En France et dans la plupart des pays d’Europe, la législation est claire. En effet, le Code pénal (article 226-1) “punit d’un an d’emprisonnement et de 45 000 euros d’amende le fait de porter atteinte à l’intimité de la vie privée d’autrui”. Et bien sûr cela vaut aussi pour “l’interception des télécommunications ou à l’installation d’appareils conçus à cette fin” (article 226-15).

logiciel espion
La géolocalisation est une des fonctionnalités les plus utilisées. Où a été votre enfant, est-il bien à la maison, etc. Il est aussi possible de définir un périmètre avec un système d’alerte en cas de franchissement…

Des applications légales

Installer un logiciel espion Android sans accès physique sur le smartphone d’une personne sans son consentement est donc formellement interdit. C’est même contre-productif puisqu’il sera impossible d’utiliser les informations recueillies via ces applications en cas de divorce par exemple. Un juge pourrait même vous condamner pour harcèlement. Même si c’est votre conjoint qui est responsable d’adultère, vous pourriez voir la situation se retourner contre vous. Ces applis sont pourtant légales, c’est leur utilisation qui peut être considérée comme hors la loi.

espionner smartphone
Un logiciel comme mSpy s’installe en 5 minutes et rest bien caché dans le smartphone.

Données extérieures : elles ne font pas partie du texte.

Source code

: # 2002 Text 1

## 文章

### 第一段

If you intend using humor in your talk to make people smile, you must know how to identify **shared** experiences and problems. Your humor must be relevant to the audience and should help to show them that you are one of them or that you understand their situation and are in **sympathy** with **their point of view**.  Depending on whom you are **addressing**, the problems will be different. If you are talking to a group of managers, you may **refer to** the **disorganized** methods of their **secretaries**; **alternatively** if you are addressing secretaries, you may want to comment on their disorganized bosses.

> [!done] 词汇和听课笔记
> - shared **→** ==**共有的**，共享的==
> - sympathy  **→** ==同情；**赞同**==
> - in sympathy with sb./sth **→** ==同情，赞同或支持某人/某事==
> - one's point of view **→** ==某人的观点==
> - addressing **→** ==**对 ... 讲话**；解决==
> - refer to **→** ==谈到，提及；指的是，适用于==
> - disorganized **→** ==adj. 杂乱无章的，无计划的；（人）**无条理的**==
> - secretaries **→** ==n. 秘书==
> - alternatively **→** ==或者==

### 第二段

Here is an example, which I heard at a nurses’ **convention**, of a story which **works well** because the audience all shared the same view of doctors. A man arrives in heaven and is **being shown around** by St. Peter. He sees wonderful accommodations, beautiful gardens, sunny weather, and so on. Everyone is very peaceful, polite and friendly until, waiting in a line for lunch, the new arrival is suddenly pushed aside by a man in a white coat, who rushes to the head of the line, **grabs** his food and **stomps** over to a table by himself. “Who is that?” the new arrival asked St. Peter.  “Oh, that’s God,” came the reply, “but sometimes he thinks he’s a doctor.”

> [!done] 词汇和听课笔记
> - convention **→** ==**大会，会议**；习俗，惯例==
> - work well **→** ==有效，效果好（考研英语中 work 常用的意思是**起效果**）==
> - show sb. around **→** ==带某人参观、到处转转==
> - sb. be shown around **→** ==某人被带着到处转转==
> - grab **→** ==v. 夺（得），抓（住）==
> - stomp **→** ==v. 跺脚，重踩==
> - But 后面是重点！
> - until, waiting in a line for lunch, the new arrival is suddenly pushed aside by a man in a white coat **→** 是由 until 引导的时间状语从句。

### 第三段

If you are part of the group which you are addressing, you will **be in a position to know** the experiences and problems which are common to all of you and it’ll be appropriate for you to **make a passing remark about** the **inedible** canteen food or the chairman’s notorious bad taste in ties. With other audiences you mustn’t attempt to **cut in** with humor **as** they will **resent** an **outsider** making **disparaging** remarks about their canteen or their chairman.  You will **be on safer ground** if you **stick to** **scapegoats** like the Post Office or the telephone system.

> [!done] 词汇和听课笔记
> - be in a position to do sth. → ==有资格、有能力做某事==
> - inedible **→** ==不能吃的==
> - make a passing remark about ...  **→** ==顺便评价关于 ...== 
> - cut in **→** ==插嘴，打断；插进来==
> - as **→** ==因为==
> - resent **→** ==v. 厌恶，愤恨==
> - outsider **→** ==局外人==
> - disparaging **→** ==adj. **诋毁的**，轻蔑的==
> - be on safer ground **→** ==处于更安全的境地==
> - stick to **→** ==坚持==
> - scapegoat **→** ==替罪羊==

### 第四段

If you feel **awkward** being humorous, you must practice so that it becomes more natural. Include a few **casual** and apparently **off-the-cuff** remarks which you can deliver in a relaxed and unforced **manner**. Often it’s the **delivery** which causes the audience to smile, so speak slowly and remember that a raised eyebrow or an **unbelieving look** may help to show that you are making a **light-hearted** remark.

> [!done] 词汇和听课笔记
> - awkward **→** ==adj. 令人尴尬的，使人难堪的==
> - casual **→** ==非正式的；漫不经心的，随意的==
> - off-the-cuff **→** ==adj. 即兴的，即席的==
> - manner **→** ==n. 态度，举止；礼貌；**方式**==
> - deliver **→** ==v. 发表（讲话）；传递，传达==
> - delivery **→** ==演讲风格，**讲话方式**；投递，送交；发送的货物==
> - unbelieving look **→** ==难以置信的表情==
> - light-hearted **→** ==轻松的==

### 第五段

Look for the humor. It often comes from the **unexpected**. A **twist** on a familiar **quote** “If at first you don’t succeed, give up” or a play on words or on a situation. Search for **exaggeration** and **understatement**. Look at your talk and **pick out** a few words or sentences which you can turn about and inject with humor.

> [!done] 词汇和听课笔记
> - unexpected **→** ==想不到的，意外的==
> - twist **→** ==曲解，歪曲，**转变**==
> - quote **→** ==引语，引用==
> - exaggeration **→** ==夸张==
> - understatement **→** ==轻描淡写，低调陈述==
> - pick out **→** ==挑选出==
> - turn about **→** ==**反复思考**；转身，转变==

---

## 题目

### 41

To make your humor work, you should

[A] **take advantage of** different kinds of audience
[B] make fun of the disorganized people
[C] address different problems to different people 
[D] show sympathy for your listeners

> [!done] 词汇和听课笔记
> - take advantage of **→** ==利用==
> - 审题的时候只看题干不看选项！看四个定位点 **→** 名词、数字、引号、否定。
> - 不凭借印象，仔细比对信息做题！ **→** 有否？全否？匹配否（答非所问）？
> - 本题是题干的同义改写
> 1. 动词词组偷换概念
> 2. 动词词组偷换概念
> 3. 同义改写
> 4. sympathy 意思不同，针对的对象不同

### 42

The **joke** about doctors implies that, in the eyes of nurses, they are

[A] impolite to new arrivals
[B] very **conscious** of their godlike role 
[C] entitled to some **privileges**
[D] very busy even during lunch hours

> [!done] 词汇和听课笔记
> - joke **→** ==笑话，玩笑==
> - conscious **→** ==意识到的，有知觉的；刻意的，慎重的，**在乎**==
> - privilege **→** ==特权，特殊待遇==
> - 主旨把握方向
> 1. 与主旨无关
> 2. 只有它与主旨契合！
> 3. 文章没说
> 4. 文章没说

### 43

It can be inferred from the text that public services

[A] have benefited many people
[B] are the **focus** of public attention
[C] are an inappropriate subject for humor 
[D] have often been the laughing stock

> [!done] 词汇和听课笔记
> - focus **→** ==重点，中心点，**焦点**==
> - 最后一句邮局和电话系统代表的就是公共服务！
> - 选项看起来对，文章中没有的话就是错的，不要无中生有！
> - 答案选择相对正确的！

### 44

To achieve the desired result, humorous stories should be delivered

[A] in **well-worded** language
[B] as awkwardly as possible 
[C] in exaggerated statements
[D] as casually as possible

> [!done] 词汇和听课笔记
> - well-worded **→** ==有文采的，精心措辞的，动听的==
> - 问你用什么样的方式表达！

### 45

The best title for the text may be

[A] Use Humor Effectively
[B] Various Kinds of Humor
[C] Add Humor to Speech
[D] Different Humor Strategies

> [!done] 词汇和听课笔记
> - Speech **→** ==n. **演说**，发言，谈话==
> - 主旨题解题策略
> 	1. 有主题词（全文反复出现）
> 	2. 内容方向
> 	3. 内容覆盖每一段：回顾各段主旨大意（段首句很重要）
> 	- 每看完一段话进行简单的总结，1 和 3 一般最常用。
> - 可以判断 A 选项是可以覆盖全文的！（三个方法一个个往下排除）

Les cas d’utilisation légale

Les applications comme mSpy par exemple proposent énormément de fonctionnalités avancées : géolocalisation, keylogger, accès aux contacts, aux SMS, aux messageries, aux photos, aux journaux d’appel, aux applications installées, aux recherches Internet, etc. Vous avez néanmoins le droit d’utiliser une application de ce type sur l’appareil d’un enfant mineur (c’est interdit pour une personne de plus de 18 ans, même s’il habite chez vous). On peut aussi imaginer installer ce type de dispositif sur un appareil qui appartient à une personne sous votre autorité administrative (pour retrouver une personne âgée grâce à la fonction GPS ou une personne fragile sous curatelle par exemple).

Si l’individu est consentant, cela ne pose aucun problème devant la loi. Il peut s’agir pour un couple de faire une sorte de “pacte” qui consiste à se surveiller mutuellement et se prouver une fidélité réciproque. Dans le monde de l’entreprise, il est possible d’installer ce type d’application sur un smartphone appartenant à la société. Cependant l’employé doit absolument être informé de la situation et avoir signé un accord qui stipule exactement les points sur lesquels la surveillance s’applique (horaires, géolocalisation, messagerie, durée des appels privés, etc.) Attention donc à bien rester dans les clous.